The Walk of Life, Elvis Presley Birthplace, Tupelo, Ms

The Walk of Life, Elvis Presley Birthplace, Tupelo, Ms

Outside the house is a concrete circle called the Walk of Life which contains granite blocks denoting key events that took place during Elvis life in Tupelo from 1935 until the family left in 1948 and are listed below verbatim:

– 1935- Birth of Elvis Aron and death of Jessie Garon

-1936- Family and house survive the great Tupelo tornado

-1937- Family began attending the First Assembly of God Church

-1938- Family receives commodities while Vernon was in prison

-1939- Home and car repossessed, Vernon released from prison

-1940- Family listened to the Grand Ole Opry on the radio powered by car battery

-1941- Elvis entered first grade at East Tupelo consolidated school

-1942- Family spent a lot of time apart due to Vernon’s work

-1943- Family reported income of $1,232.88 and paid $12.56 income tax

-1944- Elvis began singing “Specials” in church

-1945- Elvis sang Old Shep at the Mississippi-Alabama Fair and Dairy Show

-1946- Elvis received a guitar for his 11th birthday

-1947- Elvis began listening to black gospel music

-1948- Family moved to Memphis seeking a better living

Elvis with Vernon and Gladys Presley, 1937

Elvis with Vernon and Gladys Presley, 1937

1938 brought heartache to the little Presley family, and according to many, caused mother and son to form an unusually tight bond that may have led to many events of the future. In that year, Vernon Presley and two friends sold a hog to Orville Beane, Vernon and Gladys’ landlord. Beane gave a check to the three men in the amount of $4 which he thought was a fair price. Feeling cheated, the three men decided to change the check to $40. Beane found out, had the men prosecuted for forgery and all were sentenced to three years of prison at the infamous Parchman state penitentiary. The governor of Mississippi described it at the time as a very efficient, well-run slave plantation. Almost every weekend, Gladys and three-year old Elvis would ride the bus for 5 hours to visit Vernon on his day off.

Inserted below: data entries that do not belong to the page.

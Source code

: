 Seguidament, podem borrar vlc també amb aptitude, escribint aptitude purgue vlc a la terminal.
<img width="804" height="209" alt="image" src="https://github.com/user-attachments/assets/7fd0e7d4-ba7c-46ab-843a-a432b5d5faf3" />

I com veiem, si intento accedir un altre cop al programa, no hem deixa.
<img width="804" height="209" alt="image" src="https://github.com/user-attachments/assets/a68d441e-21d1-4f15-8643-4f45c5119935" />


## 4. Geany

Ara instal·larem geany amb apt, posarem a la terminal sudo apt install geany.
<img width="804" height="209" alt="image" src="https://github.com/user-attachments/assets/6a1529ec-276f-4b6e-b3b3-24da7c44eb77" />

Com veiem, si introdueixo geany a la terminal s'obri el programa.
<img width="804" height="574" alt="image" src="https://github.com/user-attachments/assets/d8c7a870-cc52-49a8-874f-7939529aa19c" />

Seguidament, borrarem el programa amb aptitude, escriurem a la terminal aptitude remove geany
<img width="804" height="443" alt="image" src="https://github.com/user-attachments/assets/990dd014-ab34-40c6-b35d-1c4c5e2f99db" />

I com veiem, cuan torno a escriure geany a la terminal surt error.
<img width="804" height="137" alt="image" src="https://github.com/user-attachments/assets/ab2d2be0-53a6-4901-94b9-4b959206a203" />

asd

According to their neighbors at the time, Elvis took on an almost paternalistic role and called Gladys little baby and would say, “Does my little baby need anything?”, despite the fact he himself was only three at the time. Due to Vernon’s absence, Gladys couldn’t keep up with the house payments and Orville Beane repossessed the house and their car, forcing the family to move many times during their stay in Tupelo. Gladys worked tirelessly writing petitions and obtaining signatures from neighbors and eventually the governor pardoned Vernon in early 1939. During WWII, Vernon traveled to Memphis to work in a munitions factory while Gladys and Elvis stayed behind in the Shakerag section of Tupelo, one of two historic black districts.

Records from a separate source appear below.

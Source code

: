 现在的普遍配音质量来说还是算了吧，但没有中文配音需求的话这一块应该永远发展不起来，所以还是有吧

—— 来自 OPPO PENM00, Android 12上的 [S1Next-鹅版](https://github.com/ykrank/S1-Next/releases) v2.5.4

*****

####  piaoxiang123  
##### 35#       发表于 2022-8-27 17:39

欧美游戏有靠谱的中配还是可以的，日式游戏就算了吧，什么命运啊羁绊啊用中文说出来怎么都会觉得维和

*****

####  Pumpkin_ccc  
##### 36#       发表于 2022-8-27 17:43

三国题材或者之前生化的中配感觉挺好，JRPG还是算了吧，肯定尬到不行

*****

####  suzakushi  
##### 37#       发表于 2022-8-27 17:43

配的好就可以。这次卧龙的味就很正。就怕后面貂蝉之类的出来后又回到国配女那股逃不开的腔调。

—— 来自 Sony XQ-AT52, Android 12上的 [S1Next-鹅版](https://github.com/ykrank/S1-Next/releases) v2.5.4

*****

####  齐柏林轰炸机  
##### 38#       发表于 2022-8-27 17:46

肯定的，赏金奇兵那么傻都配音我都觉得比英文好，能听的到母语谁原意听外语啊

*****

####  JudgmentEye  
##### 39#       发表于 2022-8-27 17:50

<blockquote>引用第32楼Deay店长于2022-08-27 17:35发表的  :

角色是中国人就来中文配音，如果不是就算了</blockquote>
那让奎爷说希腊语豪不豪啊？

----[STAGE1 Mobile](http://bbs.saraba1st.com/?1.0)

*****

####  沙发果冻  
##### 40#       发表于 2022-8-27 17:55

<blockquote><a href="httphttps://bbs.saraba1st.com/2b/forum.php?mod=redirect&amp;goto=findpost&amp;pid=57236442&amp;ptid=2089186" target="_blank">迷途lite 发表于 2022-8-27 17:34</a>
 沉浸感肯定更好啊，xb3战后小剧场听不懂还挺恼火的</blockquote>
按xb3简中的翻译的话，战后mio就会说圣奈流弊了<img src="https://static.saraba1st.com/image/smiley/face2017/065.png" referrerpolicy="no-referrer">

I’m Gonna Lay Down My Burden, Down By The Riverside

Assembly of God Church, Tupelo, Ms

Assembly of God Church, Tupelo, Ms

Assembly of God Church placard, Elvis Presley Birthplace, Tupelo, Ms

Assembly of God Church placard, Elvis Presley Birthplace, Tupelo, Ms

A short walk from the house, sits the first church Elvis and his family attended, the Assembly of God Church. Originally situated one block away, the building itself has been moved several times and even was converted into a two bedroom residence for a time before being moved to its current location. According to one of the guides, the family who owned it was very reluctant to lose ownership of it but eventually donated it to the site for historical purposes. The Assembly of God Church was founded in 1914 in Hot Springs, Arkansas by white ministers in the African-American Pentecostal church. Based on the Jewish holiday of Pentecost, members and ministers believed in “Baptism in the Holy Spirit.” During services, members were often moved by ‘the spirit’ to sing, dance and sometimes talk in tongues. Brother Frank Smith, the minster at the time, had a guiding hand in the development of Elvis Presley’s musical career by first allowing him to sing with the choir starting at age four and then teaching him the basic guitar chords of G, C, and D as well as how to play Old Shep.

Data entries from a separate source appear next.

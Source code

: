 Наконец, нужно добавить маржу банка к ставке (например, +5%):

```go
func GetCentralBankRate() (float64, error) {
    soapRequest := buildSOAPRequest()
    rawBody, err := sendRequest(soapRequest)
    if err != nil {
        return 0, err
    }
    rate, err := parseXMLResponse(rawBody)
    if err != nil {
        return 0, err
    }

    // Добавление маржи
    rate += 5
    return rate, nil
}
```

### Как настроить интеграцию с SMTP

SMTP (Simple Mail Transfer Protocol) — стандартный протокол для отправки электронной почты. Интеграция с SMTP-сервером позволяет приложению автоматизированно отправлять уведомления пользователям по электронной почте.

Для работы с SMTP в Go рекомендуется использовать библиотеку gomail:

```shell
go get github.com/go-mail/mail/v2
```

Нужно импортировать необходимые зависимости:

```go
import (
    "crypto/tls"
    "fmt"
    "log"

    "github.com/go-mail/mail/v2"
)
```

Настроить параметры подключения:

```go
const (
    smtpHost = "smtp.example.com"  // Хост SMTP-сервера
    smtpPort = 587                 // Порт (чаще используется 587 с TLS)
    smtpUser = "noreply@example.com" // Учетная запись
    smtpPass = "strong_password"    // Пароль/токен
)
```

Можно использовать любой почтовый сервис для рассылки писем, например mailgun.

Assembly of God Church, interior view, Tupelo, Ms

Assembly of God Church, interior view, Tupelo, Ms

The inside is very simplistic with six rows, two pews per row. It probably sat 50-60 comfortably during services. At the front is a basic altar with a bench in front for the choir to rest and a piano in the corner. Seeing the house itself was humbling enough, but to sit in the church that the Presley family attended and in which little Elvis Presley first began to develop his musical skills was altogether a different experience that raised goosebumps on my skin due to the efforts of the museum staff. Every 30 minutes, you can view a filmed recreation of a typical 1940s era service that was  in the building itself. As you sit in the pews, with a screen in front of you and screens on either side, you feel like you have been transported back in time and are sitting amongst the congregation as you watch Brother Frank Smith testify, sing and preach in front of you with members to either side. During the service, Brother Frank, played ironically enough by an actor named Memphis Jones, breaks into song several times and brings up young Elvis to sing. Having listened to Presley recordings for much of my life and having heard him sing gospel songs time after time, it was a moving, cosmic spiritual event. Like peeking through a keyhole in time, you can see young Elvis sing along on gospel songs like Just A Little Talk With Jesus, On The Jericho Road, I, John and most movingly, Down By The Riverside, songs that he would sing thousands of times over with friends, family and musicians, songs that formed the core of who he was.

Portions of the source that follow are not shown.